[Math] Tetrahedron volume relation to parallelepiped and pyramid

geometrylinear algebravector-spaces

Reading at Mathworld, I came across the subject of tetrahedrons. Particularly calculating the volume with four known vertices. There's a formula which uses the triple product to calculate the volume of a parallelepiped. I'm very aware of why the triple product represents the volume of a parallelepiped.

However, I don't understand how to derive the relation that the volume of a tetrahedrons is one-sixth of a parallelepiped. I can accept it, sure. And graphically, I'm sure that it is true.

Is there any way to prove it using linear algebra?

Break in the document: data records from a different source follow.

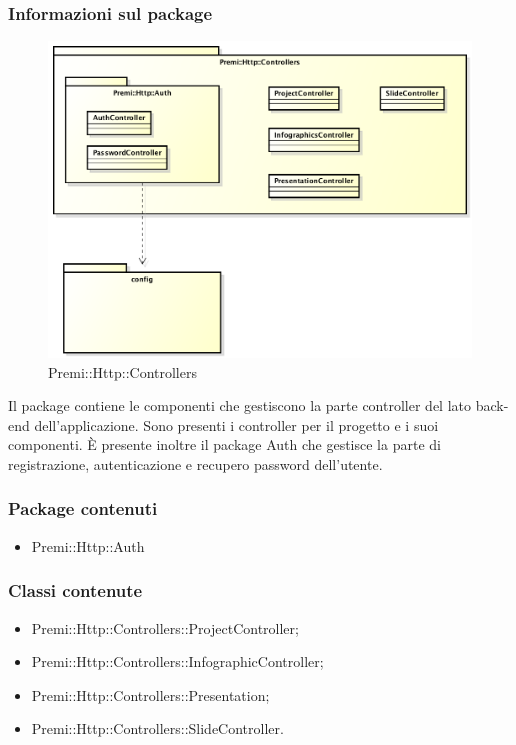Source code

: 	\subsubsection*{Informazioni sul package}
	\begin{figure}[h]
		\centering
		\includegraphics[width=0.9\linewidth]{img/premi_http_controllers}
		\caption[Premi::Http::Controllers]{Premi::Http::Controllers}
	\end{figure}
	Il package contiene le componenti che gestiscono la parte controller del lato \gls{back-end} dell'applicazione. 
	Sono presenti i controller per il progetto e i suoi componenti. È presente inoltre il package Auth che gestisce la parte di registrazione, autenticazione e recupero password dell'utente. 

	\subsubsection*{Package contenuti}
		\begin{itemize}
			\item Premi::Http::Auth
		\end{itemize}
	\subsubsection*{Classi contenute}
		\begin{itemize}
			\item Premi::Http::Controllers::ProjectController;
			\item Premi::Http::Controllers::InfographicController;
			\item Premi::Http::Controllers::Presentation;
			\item Premi::Http::Controllers::SlideController.
		\end{itemize}
		
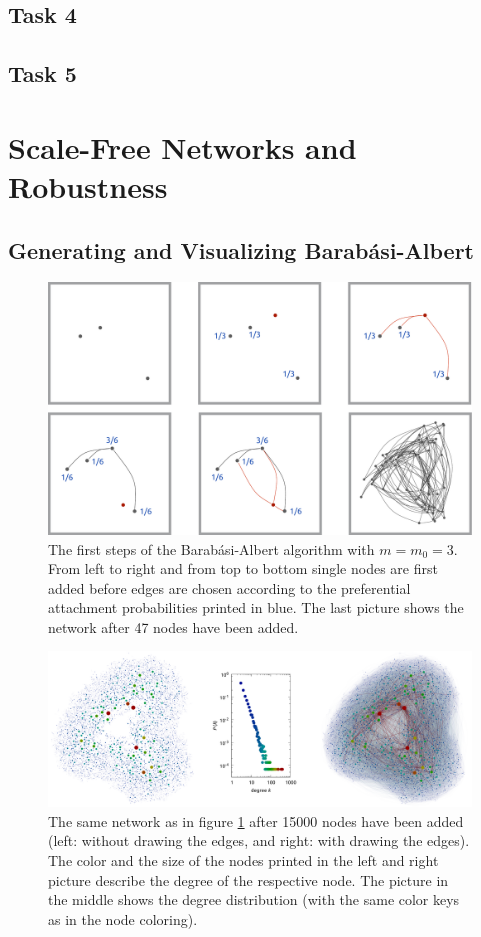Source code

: \documentclass{scrartcl}
\begin{document}
\subsection{Task 4}
\subsection{Task 5}

\clearpage
\section{Scale-Free Networks and Robustness}
\subsection{Generating and Visualizing Barab\'asi-Albert}

\begin{figure}
    \includegraphics[width=\textwidth]{pictures/21_begin.pdf}
    \caption{The first steps of the Barab\'asi-Albert algorithm with $m
    = m_0 = 3$. From left to right and from top to bottom single nodes are
    first added before edges are chosen according to the preferential
    attachment probabilities printed in blue. The last picture shows the network
    after 47 nodes have been added.}
    \label{fig:21_begin}
\end{figure}

\begin{figure}
    \includegraphics[width=\textwidth]{pictures/21_end.pdf}
    \caption{The same network as in figure \ref{fig:21_begin} after 15000
    nodes have been added (left: without drawing the edges, and right: with
    drawing the edges). The color and the size of the nodes printed in the left
    and right picture describe the degree of the respective node. The
    picture in the middle shows the degree distribution (with the same color
    keys as in the node coloring).}
    \label{fig:21_end}
\end{figure}
\end{document}

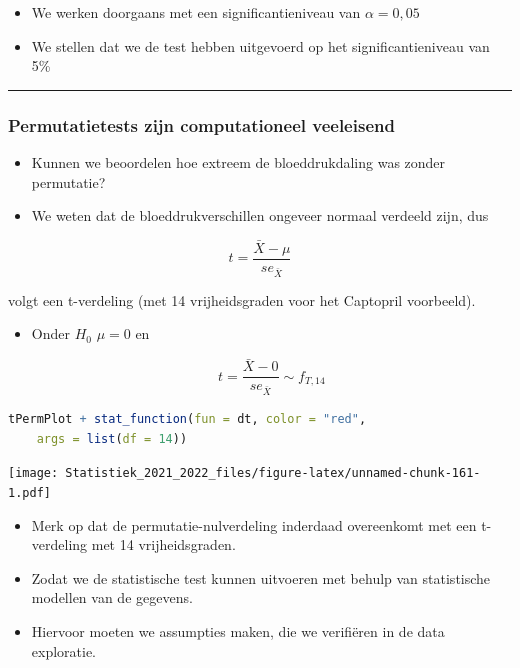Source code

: \documentclass[
  12pt,dutch,coursenotes]{book}
\theoremstyle{definition}
\theoremstyle{definition}
\theoremstyle{definition}
\theoremstyle{definition}
\theoremstyle{remark}
\begin{document}
\begin{itemize}
\item
  We werken doorgaans met een significantieniveau van \(\alpha = 0,05\)
\item
  We stellen dat we de test hebben uitgevoerd op het significantieniveau van 5\%
\end{itemize}

\begin{center}\rule{0.5\linewidth}{0.5pt}\end{center}

\hypertarget{permutatietests-zijn-computationeel-veeleisend}{%
\subsubsection{Permutatietests zijn computationeel veeleisend}\label{permutatietests-zijn-computationeel-veeleisend}}

\begin{itemize}
\item
  Kunnen we beoordelen hoe extreem de bloeddrukdaling was zonder permutatie?
\item
  We weten dat de bloeddrukverschillen ongeveer normaal verdeeld zijn, dus
\end{itemize}

\[t=\frac{\bar X - \mu}{se_{\bar X}}\]

volgt een t-verdeling (met 14 vrijheidsgraden voor het Captopril voorbeeld).

\begin{itemize}
\item
  Onder \(H_0\) \(\mu=0\) en

  \[t=\frac{\bar X-0}{se_{\bar X}}\sim f_{T,14}\]
\end{itemize}

\begin{lstlisting}[language=R]
tPermPlot + stat_function(fun = dt, color = "red",
    args = list(df = 14))
\end{lstlisting}

\texttt{[image: Statistiek\_2021\_2022\_files/figure-latex/unnamed-chunk-161-1.pdf]}

\begin{itemize}
\item
  Merk op dat de permutatie-nulverdeling inderdaad overeenkomt met een t-verdeling met 14 vrijheidsgraden.
\item
  Zodat we de statistische test kunnen uitvoeren met behulp van statistische modellen van de gegevens.
\item
  Hiervoor moeten we assumpties maken, die we verifiëren in de data exploratie.
\end{itemize}
\end{document}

Wikipedia provides me with one proof. However, I don't understand how they went from pyramid volume being $1/3\,A_0h$ to tetrahedrons being $1/6\,A_0h$. It must mean that the volume of a tetrahedron is half that of a pyramid, must it not?

Best Answer

In the unit cube, consider the vertices with $x \le y \le z$; these form a tetrahedron. Indeed, for any of the six possible orderings of the variables, you get a tetrahedron, and the interiors of these tets are disjoint, and every point of the unit cube lies in one of the tets. In fact, all the tets have the same shape (the long edge is the main diagonal from $(0,0,0)$ to $(1,1,1)$, etc.) So the volume of each is 1/6 the volume of the cube.

That's only for a cube, but other cases follow by applying linear transformations.